In honor of this weekend's Bonk Hard Castlewood 8hr AR, I've dug up my race report from 2010! At the time it was the most successful AR I'd competed in. Here's a little taste of the 2010 course and can't wait to learn about the 2012 race, where I am teamed up with 3 AR newbies from my mountain bike team. Stoked!

PRE-RACE:
Bill, Rob, Mike and I met up at Alpine Shop on Friday after work to check into the race and check out the awesome deals. We received really nice 30% off coupons in the race packet so everyone bought something, the guys each got Osprey packs and I was the black sheep and only bought glove liners to replace the ones I tore at Rockwoods. Our pre-plotted maps were three 8.5x11s with an aerial photo, an o-map, and a zoomed-out USGS, and one 11x17 o-map. Back we went to Bill’s house for some route planning and bike packing strategizing since we would have to paddle with bikes. We left Bill’s pretty early for an AR-eve, around 8pm.
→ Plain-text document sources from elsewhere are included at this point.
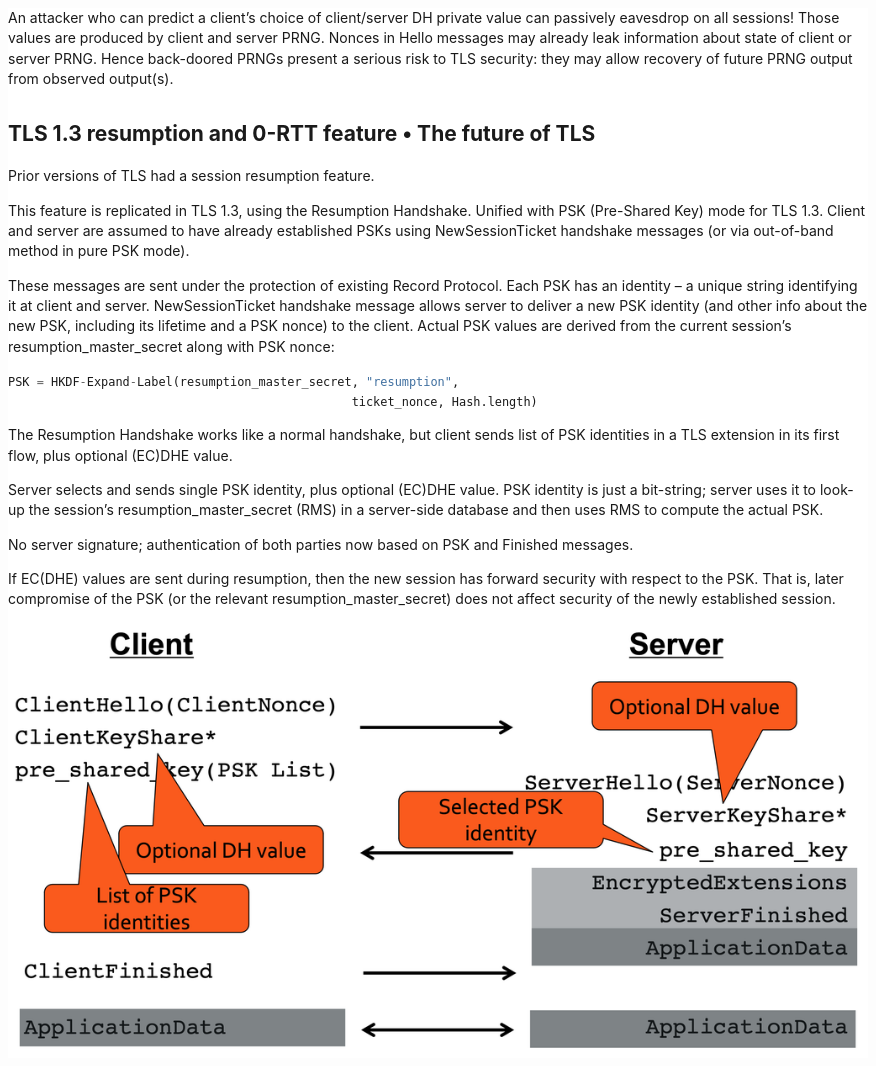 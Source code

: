 An attacker who can predict a client’s choice of client/server DH private value can passively eavesdrop on all sessions! Those values are produced by client and server PRNG. Nonces in Hello messages
may already leak information about state of client or server PRNG. Hence back-doored PRNGs present a serious risk to TLS security: they may allow recovery of future PRNG output from observed
output(s).

## TLS 1.3 resumption and 0-RTT feature • The future of TLS

Prior versions of TLS had a session resumption feature.

This feature is replicated in TLS 1.3, using the Resumption Handshake. Unified with PSK (Pre-Shared Key) mode for TLS 1.3. Client and server are assumed to have already established PSKs using
NewSessionTicket handshake messages (or via out-of-band method in pure PSK mode).

These messages are sent under the protection of existing Record Protocol. Each PSK has an identity – a unique string identifying it at client and server. NewSessionTicket handshake message allows
server to deliver a new PSK identity (and other info about the new PSK, including its lifetime and a PSK nonce) to the client. Actual PSK values are derived from the current session’s
resumption_master_secret along with PSK nonce:

```python
PSK = HKDF-Expand-Label(resumption_master_secret, "resumption", 
												ticket_nonce, Hash.length)
```

The Resumption Handshake works like a normal handshake, but client sends list of PSK identities in a TLS extension in its first flow, plus optional (EC)DHE value.

Server selects and sends single PSK identity, plus optional (EC)DHE value. PSK identity is just a bit-string; server uses it to look-up the session’s resumption_master_secret (RMS) in a server-side
database and then uses RMS to compute the actual PSK.

No server signature; authentication of both parties now based on PSK and Finished messages.

If EC(DHE) values are sent during resumption, then the new session has forward security with respect to the PSK. That is, later compromise of the PSK (or the relevant resumption_master_secret) does
not affect security of the newly established session.

![Resumption Handshake (simplified)](/assets/images/TLS/Screenshot_2022-10-09_at_19.53.49.png)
Saturday morning starts about 4.30am with a bike drop at Sherman Beach. I time my arrival perfectly and meet Bill and Rob as they are almost ready to leave so they can show me where to put the two bikes I have (mine and Mike’s). The beach is muddy but fortunately Bill and Rob have staked out a great spot right next to the access trail, and we are able to leave before the majority of racers arrive. The team then rendezvouses at Castlewood where the busses pick up all 200-some racers at 6am and drive us to Route 66 State Park for the start. The traditional pre-race bladder emptying ceremony begins immediately after the busses park and everyone bounces around trying to stay warm before the start. Then we sing the national anthem, wish our friends good luck and our teammates better luck, and tighten pack straps until the horn blows and the race is on!

TREK 1 (CP1-6, 3.25mi)
We know the first trek will be an all-out footrace since the terrain is flat and relatively open, and we are in the company of some terrific navigators. On Friday the team had chosen a clockwise route around the CPs and we soon find out that Bushwhacker, Alpine Shop, and Czech-N-Go have chosen the same. The four teams stick very closely together as we punch CP5 and CP3. CP4 throws the first curve ball as there is a fence to either climb or run around on the approach - Mike and I choose to run around, grab the punch, and the Bill and Rob yell for us to climb over the fence on the return. Mike boosts me over the fence and I very ungracefully tumble over into Rob’s arms, but we jump back on the road to CP2 at a great pace. Alpine Shop catches back up at CP2 but we manage to push the pace through CP1 to narrowly lead the pack into the put-in. Our celebration is short-lived, however, as all three teams manage to blow past us in transition and we start paddling about a minute behind.
Taking myself off of Mike's tow as we approach a CP in Route 66 State Park.

PADDLE 1 (CP7, 6mi)
The paddle begins with a small bit of excitement as we pass under the I-44 bridge. There is a submerged log creating a bit of turbulence that sends our boat skidding sideways. Thankfully we avoid dumping and it’s actually a fun way to start the paddle. We try to stay on the heels of Bushwhacker, Alpine Shop, and Czech-n-Go, and on the first long straight-away, we catch sight of 2 boats wayyyyy out in front, so far away, in fact, that we assume them to be volunteers taking the long way to their assigned checkpoint, and consider ourselves to be in 4th place overall. About ⅔ of the way downriver, another 2-person male team passes us, but we hold onto (what we believe to be) 5th until the take-out at Sherman Beach, site of this morning’s bike drop.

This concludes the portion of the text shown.